Te encantaba introducir tu nariz entre los libros, te sentabas con uno en la mesa enorme, de madera maciza, un poco entre haciéndote la interesante y siendo interesante de verdad.Luego echabas un ojo para saber si te estaba mirando aquel chico del fondo, un chico, casi cualquier chico; siempre había un chico en el fondo que deseabas que te mirase, porque tenías trece años y empezaban a salirte granos. Y la verdad es que él casi nunca lo hacía, pero no pasaba nada, porque entonces volvías a meter tu nariz entre las páginas amarillentas, y leías, y te olvidabas de lo que ocurría al fondo de la biblioteca. Y casi siempre decidías llevarte el libro, porque tenías catorce años y casi todas las letras te valían, y tenías aún todo el tiempo del universo, todo dentro de tu mochila.

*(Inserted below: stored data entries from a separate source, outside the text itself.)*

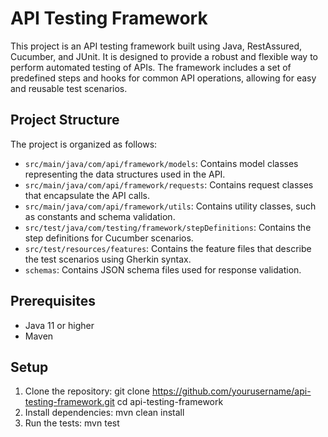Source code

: # API Testing Framework

This project is an API testing framework built using Java, RestAssured, Cucumber, and JUnit. It is designed to provide a robust and flexible way to perform automated testing of APIs. The framework includes a set of predefined steps and hooks for common API operations, allowing for easy and reusable test scenarios.

## Project Structure

The project is organized as follows:

- `src/main/java/com/api/framework/models`: Contains model classes representing the data structures used in the API.
- `src/main/java/com/api/framework/requests`: Contains request classes that encapsulate the API calls.
- `src/main/java/com/api/framework/utils`: Contains utility classes, such as constants and schema validation.
- `src/test/java/com/testing/framework/stepDefinitions`: Contains the step definitions for Cucumber scenarios.
- `src/test/resources/features`: Contains the feature files that describe the test scenarios using Gherkin syntax.
- `schemas`: Contains JSON schema files used for response validation.

## Prerequisites

- Java 11 or higher
- Maven

## Setup

1. Clone the repository:
   git clone https://github.com/yourusername/api-testing-framework.git
   cd api-testing-framework
2. Install dependencies:
   mvn clean install
3. Run the tests:
   mvn test
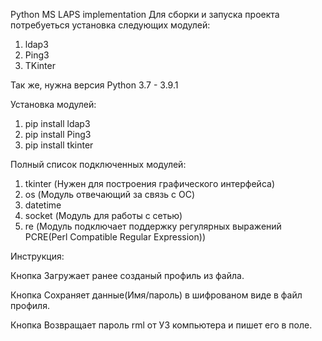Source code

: Python MS LAPS implementation
Для сборки и запуска проекта потребуеться установка следующих модулей:
1) ldap3
2) Ping3
3) TKinter

Так же, нужна версия Python 3.7 - 3.9.1

Установка модулей:

1) pip install ldap3
2) pip install Ping3
3) pip install tkinter

Полный список подключенных модулей:

1) tkinter (Нужен для построения графического интерфейса)
2) os (Модуль отвечающий за связь с ОС)
3) datetime
4) socket (Модуль для работы с сетью)
5) re (Модуль подключает поддержку регулярных выражений PCRE(Perl Compatible Regular Expression))

Инструкция:

Кнопка <Load> Загружает ранее созданый профиль из файла.

Кнопка <Save> Сохраняет данные(Имя/пароль) в шифрованом виде в файл профиля.

Кнопка <Get Password> Возвращает пароль rml от УЗ компьютера и пишет его в поле.
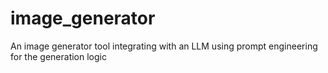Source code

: # image_generator
An image generator tool integrating with an LLM using prompt engineering for the generation logic
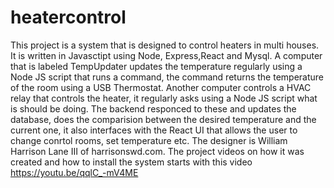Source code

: # heatercontrol
This project is a system that is designed to control heaters in multi houses. It is written in Javasctipt using Node, Express,React and Mysql.
A computer that is labeled TempUpdater updates the temperature regularly using a Node JS script that runs a command, the command returns the temperature
of the room using a USB Thermostat. Another computer controls a HVAC relay that controls the heater, it regularly asks using a Node JS script what is should be 
doing. The backend responced to these and updates the database, does the comparision between the desired temperature and the current one, it also interfaces with the 
React UI that allows the user to change conrtol rooms, set temperature etc.
The designer is William Harrison Lane III of harrisonswd.com.
The project videos on how it was created and how to install the system starts with this video https://youtu.be/qqlC_-mV4ME
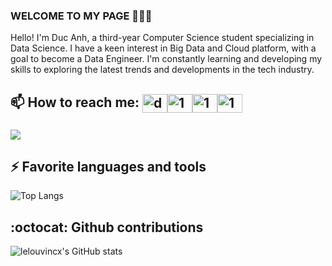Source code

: ### WELCOME TO MY PAGE 👋👋👋
Hello! I'm Duc Anh, a third-year Computer Science student specializing in Data Science. I have a keen interest in Big Data and Cloud platform, with a goal to become a Data Engineer. I'm constantly learning and developing my skills to exploring the latest trends and developments in the tech industry.<br>
## 📫 How to reach me: <a href="https://ducanh0285@gmail.com" target="blank"><img align="center" src="https://img.icons8.com/color/48/000000/gmail--v2.png" alt="ducanh0285@gmail.com" height="30" width="40" /></a><a href="https://www.facebook.com/ducanh.pp" target="blank"><img align="center" src="https://raw.githubusercontent.com/rahuldkjain/github-profile-readme-generator/master/src/images/icons/Social/facebook.svg" alt="1" height="30" width="40" /></a><a href="https://twitter.com/Ducann02Nguyen" target="blank"><img align="center" src="https://raw.githubusercontent.com/rahuldkjain/github-profile-readme-generator/master/src/images/icons/Social/twitter.svg" alt="1" height="30" width="40" /></a><a href="https://www.linkedin.com/in/%C4%91%E1%BB%A9c-anh-nguy%E1%BB%85n-026404229/" target="blank"><img align="center" src="https://raw.githubusercontent.com/rahuldkjain/github-profile-readme-generator/master/src/images/icons/Social/linked-in-alt.svg" alt="1" height="30" width="40" /></a>



###
<a href="https://github.com/uvipen/QuickDraw/">
  <!-- Change the `github-readme-stats.anuraghazra1.vercel.app` to `github-readme-stats.vercel.app`  -->
  <img align="center" src="https://github-readme-stats.anuraghazra1.vercel.app/api/pin/?username=uvipen&repo=QuickDraw&theme=radical" />
</a>    





## ⚡ Favorite languages and tools

![Top Langs](https://github-readme-stats.vercel.app/api/top-langs/?username=DucAnhNTT&hide_progress=true&show_icons=true&theme=transparent)

## :octocat: Github contributions

![lelouvincx's GitHub stats](https://github-readme-stats.vercel.app/api?username=DucAnhNTT&show_icons=true&theme=transparent)

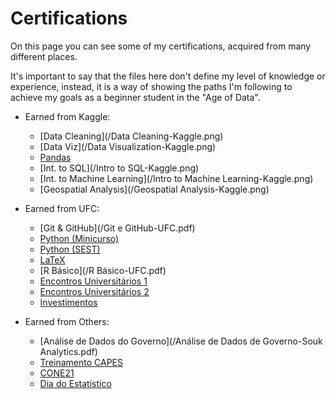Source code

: # Certifications

On this page you can see some of my certifications, acquired from many different places. 

It's important to say that the files here don't define my level of knowledge or experience, instead, it is a way of showing the paths I'm following to achieve my goals as a beginner student in the "Age of Data".

- Earned from Kaggle:
	- [Data Cleaning](/Data Cleaning-Kaggle.png)
	- [Data Viz](/Data Visualization-Kaggle.png)
	- [Pandas](/Pandas-Kaggle.png)
	- [Int. to SQL](/Intro to SQL-Kaggle.png)
	- [Int. to Machine Learning](/Intro to Machine Learning-Kaggle.png)
	- [Geospatial Analysis](/Geospatial Analysis-Kaggle.png)
	
- Earned from UFC:
	- [Git & GitHub](/Git e GitHub-UFC.pdf)
	- [Python (Minicurso)](/minicurso-python.pdf)
	- [Python (SEST)](/Python-UFC.pdf)
	- [LaTeX](/LaTeX-UFC.pdf)
	- [R Básico](/R Básico-UFC.pdf)
	- [Encontros Universitários 1](/EU1.pdf)
	- [Encontros Universitários 2](/EU2.pdf)
	- [Investimentos](/Investimentos-UFC.pdf)
	
- Earned from Others:
	- [Análise de Dados do Governo](/Análise de Dados de Governo-Souk Analytics.pdf)
	- [Treinamento CAPES](/Certificado-CAPES.pdf)
	- [CONE21](/Certificado-CONE21.pdf)
	- [Dia do Estatístico](/Certificado-CONFE22.pdf)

Y luego el ritual, levantarte, volver a echar una mirada, por si acaso, y descubrir que quizás sí, que quizás el chico también te miraba por el rabillo del ojo, y te imaginabas cómo te seguía con esa mirada hasta que te acercabas al mostrador. Y sin darte la vuelta, suspirabas mientras clavabas tus ojos en aquellos archivos de madera maciza de los que sacaban unas fichas en las que esribirían tu nombre, sin ver si los archivos eran de madera o de cartón piedra, porque tenías quince años, y la imaginación y el papel eran los únicos tesoros.
Pero como sin querer, aquellos archivos permanecieron en tu retina, y claro, cuando apareció uno delante de ti, con el barniz ajado y algún golpe, ¿cómo no ibas a quedártelo para recrear la bilbioteca en tu propia casa? ¿Cómo no ibas a hacerlo, cuando tenías más de treinta y, de repente, sentiste el olor del libro, de algún libro, de todos los libros usados en tu nariz, y había también un chico mirándote, otro chico, pero mucho mejor?